While browsing YouTube, I came across a video titled "Donut-shaped C code that generates a 3D spinning donut". This video, uploaded in July 2020, was about an article posted in 2011. That article was itself about another article published in 2006. This original article is the origin of the "donut-shaped C code". A slightly-deobfuscated version of the code can be found here.
Over the course of a few days, I further deobfuscated the code with input from the second article. I also added support for Windows, and made a slight modification to allow the donut to rotate for a much longer period of time before it stops rotating. I also ported the code to Java. The Java version of the code supports the original ascii, as well as a pixel-based output. The original program uses 12 "levels" of illumination, represented by 12 different ascii characters. The pixel-based output uses 128 shades of grayscale. As I originally intended to use this code as a sort of benchmarking exercise, both versions of my code run for a single minute, and then print the average number of frames rendered during each second of that minute.
The C version of the code can be compiled with gcc -Wall -O2 donut.c -lm. The resulting object file can then be executed.
On Windows, the C code can also be compiled and executed using visual studio. To do so, create a new C++ console application, delete all of the auto-generated files, and place donut.c in the "Source Files" folder. Then turn off precompiled headers by right-clicking on the project in the solution explorer and clicking properties > Configuration Properties > C/C++ > Precompiled Headers and changing the "Precompiled Header" drop-down to "Not Using Precompiled Headers".
The Java code can be compiled from this repository's base directory by running javac ./me/tylermoser/Donut.java. It can then be executed with java me.tylermoser.Donut.
The YouTube video immediately grabbed my attention as a potential short-but-interesting project opportunity. I have always been interested in learning some of the math behind 3D graphics, and I was hoping that the explanation provided by the second article might be a good place to start. Like most graphics workloads, the code is heavily parallel and the bulk of the computation is single-precision floating-point operations. I saw this as an opportunity to return to one of my favorite topics: hardware acceleration. I have been on the lookout for a project that could give me an excuse to return to FPGA programming or to learn GPU programming for quite some time. I had also been looking for an original way to further explore the performance impacts of coroutines. Given that this code provided a highly-parallel workload, it checked all of my boxes. My original idea was to port the code to several languages/frameworks (including Verilog and CUDA). I would then use frames-per-second as a benchmarking metric for various levels of parallelization.

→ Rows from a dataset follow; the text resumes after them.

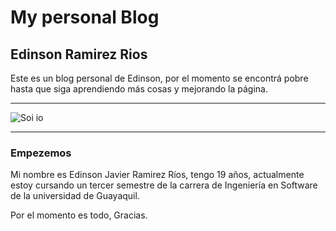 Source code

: # My personal Blog 
## Edinson Ramirez Rios

Este es un blog personal de Edinson, por el momento se encontrá pobre hasta que siga aprendiendo más cosas y mejorando la página.

***
![Soi io](https://fotos.subefotos.com/0345bb0710ca9d11d6c0ef6fab34002fo.jpg)
***
### Empezemos
Mi nombre es Edinson Javier Ramirez Ríos, tengo 19 años, actualmente estoy cursando un tercer semestre de la carrera de Ingeniería en Software de la universidad de Guayaquil.

Por el momento es todo, Gracias.
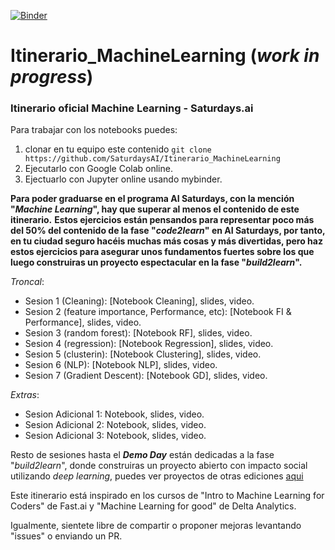 [![Binder](https://mybinder.org/badge_logo.svg)](https://mybinder.org/v2/gh/SaturdaysAI/Itinerario_MachineLearning/master)

# Itinerario_MachineLearning (_work in progress_)
### Itinerario oficial Machine Learning - Saturdays.ai

Para trabajar con los notebooks puedes:
1) clonar en tu equipo este contenido `git clone https://github.com/SaturdaysAI/Itinerario_MachineLearning`
2) Ejecutarlo con Google Colab online.
3) Ejectuarlo con Jupyter online usando mybinder.

__Para poder graduarse en el programa AI Saturdays, con la mención "_Machine Learning_", hay que superar al menos el contenido de este itinerario.__
__Estos ejercicios están pensandos para representar poco más del 50% del contenido de la fase "_code2learn_" en AI Saturdays, por tanto, en tu ciudad seguro hacéis muchas más cosas y más divertidas, pero haz estos ejercicios para asegurar unos fundamentos fuertes sobre los que luego construiras un proyecto espectacular en la fase "_build2learn_".__

_Troncal_:
- Sesion 1 (Cleaning): [Notebook Cleaning], slides, video.
- Sesion 2 (feature importance, Performance, etc): [Notebook FI & Performance], slides, video.
- Sesion 3 (random forest): [Notebook RF], slides, video.
- Sesion 4 (regression): [Notebook Regression], slides, video.
- Sesion 5 (clusterin): [Notebook Clustering], slides, video.
- Sesion 6 (NLP): [Notebook NLP], slides, video.
- Sesion 7 (Gradient Descent): [Notebook GD], slides, video.

_Extras_:
- Sesion Adicional 1: Notebook, slides, video.
- Sesion Adicional 2: Notebook, slides, video.
- Sesion Adicional 3: Notebook, slides, video.

Resto de sesiones hasta el ___Demo Day___ están dedicadas a la fase "_build2learn_", donde construiras un proyecto abierto con impacto social utilizando _deep learning_, puedes ver proyectos de otras ediciones [aqui](http://github.com/saturdaysai/projects)

Este itinerario está inspirado en los cursos de "Intro to Machine Learning for Coders" de Fast.ai y "Machine Learning for good" de Delta Analytics.

Igualmente, sientete libre de compartir o proponer mejoras levantando "issues" o enviando un PR.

However, digging into the code and its associated explanation didn't go quite like I had hoped. My first guess, when initially looking at the code, was that it rendered the ascii donut character-by-character. Instead, the code generates points in 3D space and maps those points to 2D coordinates on the screen. If enough points are generated, the object appears solid. This means that for most pixels/characters, multiple 3-dimensional points are getting mapped to a single 2d coordinate. The code reconciles this by checking each 3D point and only drawing the point that is closest to the camera for each 2D coordinate. This portion of the code is synchronous.
By making this final stage of rendering synchronous, the code was suddenly a much less ideal example of a parallelizable workload. While the calculations could still be done in parallel, this final stage would require non-trivial data structures and/or locking mechanisms. These structures/mechanisms would almost certainly differ between platforms, and therefore would make "benchmarks" much less reliable.